How does the Spectrum Trap Director mechanism work, and why should it not be used in very high trap rate environments? The trap director checks each incoming trap, and checks its internal cache to see if the agent IP in the trap is already known. If unknown, it asks each server in the DSS if the IP is modeled. Entries thus found are entered in the cache (also if nothing is found, we note that too). Any IP found on a remote server means that we will forward the trap to that server. To do that, we convert the trap to an internal alert object, and put it on the alert forwarding queue. This queue is served in order, each item processed (trying to be forwarded) at a time. Be cautious about using trap director with very high trap rates (a rule of thumb for a normal rate is 1-10 traps/second per SpectroSERVER) since the system forwards a single item at a time, and also waits for the remote server to process the item, which, if overloaded, could mean a significant delay, with alerts accumulating in the queue.
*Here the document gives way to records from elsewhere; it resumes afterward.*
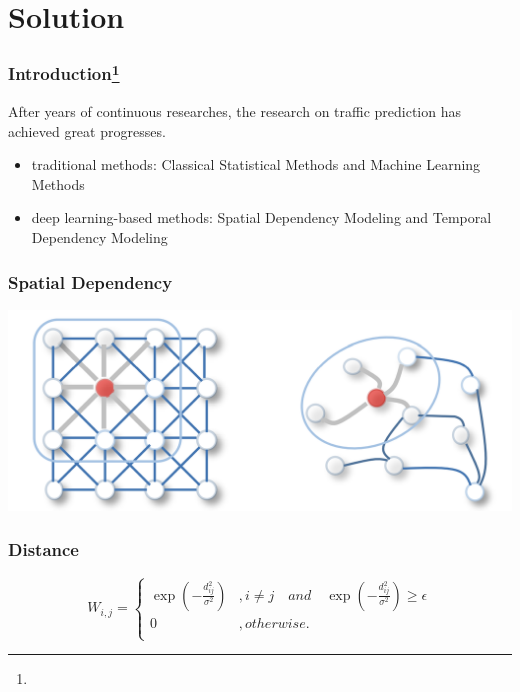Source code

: \documentclass{beamer}
\begin{document}
\section{Solution}

\begin{frame}
	\frametitle{Introduction\footnote{}}
  After years of continuous researches, the research on traffic prediction has achieved great progresses.
  \begin{itemize}
    \item traditional methods: Classical Statistical Methods and Machine Learning Methods
    \item deep learning-based methods: Spatial Dependency Modeling and Temporal Dependency Modeling
  \end{itemize}
\end{frame}
\begin{frame}
	\frametitle{Spatial Dependency}
	\includegraphics[width=\textwidth]{img/convolution.png}
\end{frame}
\begin{frame}
  \frametitle{Distance}
  \begin{equation}
    W_{i,j} = \left\{
      \begin{array}{ll}
        \exp(-\frac{d^{2}_{ij}}{\sigma^{2}}) & , i \neq j \quad and \quad \exp(-\frac{d^{2}_{ij}}{\sigma^{2}}) \geq \epsilon \\
        0 & , otherwise. \\
      \end{array}\right.
    \label{eq:distance}
  \end{equation}
\end{frame}
\end{document}
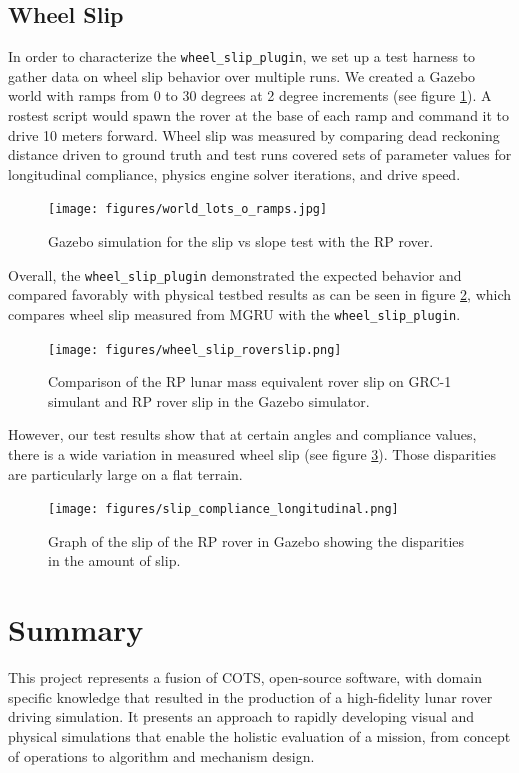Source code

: \documentclass[twocolumn,letterpaper]{IEEEAerospaceCLS}  %
\begin{document}
\subsection{Wheel Slip}
In order to characterize the \texttt{wheel\_slip\_plugin}, we set up a test harness to gather data on wheel slip behavior over multiple runs. 
We created a Gazebo world with ramps from 0 to 30 degrees at 2 degree increments (see figure \ref{fig:simulationramps}). 
A rostest script would spawn the rover at the base of each ramp and command it to drive 10 meters forward.
Wheel slip was measured by comparing dead reckoning distance driven to ground truth and test runs covered sets of parameter values for longitudinal compliance, physics engine solver iterations, and drive speed. 
\begin{figure}[h!]
	\texttt{[image: figures/world\_lots\_o\_ramps.jpg]}
   	\caption{Gazebo simulation for the slip vs slope test with the RP rover.}
    \label{fig:simulationramps}
\end{figure}
Overall, the \texttt{wheel\_slip\_plugin} demonstrated the expected behavior and compared favorably with physical testbed results as can be seen in figure \ref{fig:wheelsliptuningchart}, which compares wheel slip measured from MGRU with the  \texttt{wheel\_slip\_plugin}. 
\begin{figure}[h!]
	\texttt{[image: figures/wheel\_slip\_roverslip.png]}
   	\caption{Comparison of the RP lunar mass equivalent rover slip on GRC-1 simulant and RP rover slip in the Gazebo simulator.}
    \label{fig:wheelsliptuningchart}
\end{figure}

However, our test results show that at certain angles and compliance values, there is a wide variation in measured wheel slip (see figure \ref{fig:slipdisparities}). Those disparities are particularly large on a flat terrain.
\begin{figure}[h!]
	\texttt{[image: figures/slip\_compliance\_longitudinal.png]}
   	\caption{Graph of the slip of the RP rover in Gazebo showing the disparities in the amount of slip.}
    \label{fig:slipdisparities}
\end{figure}

\section{Summary}

This project represents a fusion of COTS, open-source software, with domain specific knowledge that resulted in the production of a high-fidelity lunar rover driving simulation. 
It presents an approach to rapidly developing visual and physical simulations that enable the holistic evaluation of a mission, from concept of operations to algorithm and mechanism design.
\end{document}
On the remote server, when it receives such an alert, it finds the corresponding model, and will create an event on it, based on the alert mappings. That event can then also result in an alarm, if the event actions call for it. You may, for example, see any ‘traps from unmanaged SNMP device’ (0x10802) events on the receiving server (at the VNM model). If you, at any time, see that the alert_remote_fwd_queue_length attribute is non-zero, for a longer time, and growing, that means that the trap director can’t handle the current incoming trap rate. To summarize the flow, it is: Forwarding: Trap -> alert -> alert forwarding -> event -> alarm Local: Trap -> alert -> event -> alarm (For usage information on the Trap Director, please reference the Distributed SpectroSERVER Administrator Guide).
Just to add more detail:
Trap Director is a feature you can enable on a landscape which allows you to forward traps to other landscapes. This is useful because in a large environment, you can have just 2 IP's (primary and secondary trap receiver) that are configured on all your devices. You don't have to manually split up your estate into different regions and have e.g.: The first 33% of all configured devices send to the first landscapes IP for traps, and the second 33% on the second landscape and so forth. You can have just the 2 IP's and all devices are configured with them. When traps are received by the Trap Director, the landscape now gets the ability to send them to the devices on other landscapes. You can also move devices across landscapes and Spectrum will handle this all for you. If you did not have a Trap Director, each time you moved the device, you would have to reconfigure it to send traps to the relevant landscape.
Also communication is as follows:
1. Trap is received by Trap Receiver (Trap Director)
2. Trap is converted to an event (internal to Spectrum)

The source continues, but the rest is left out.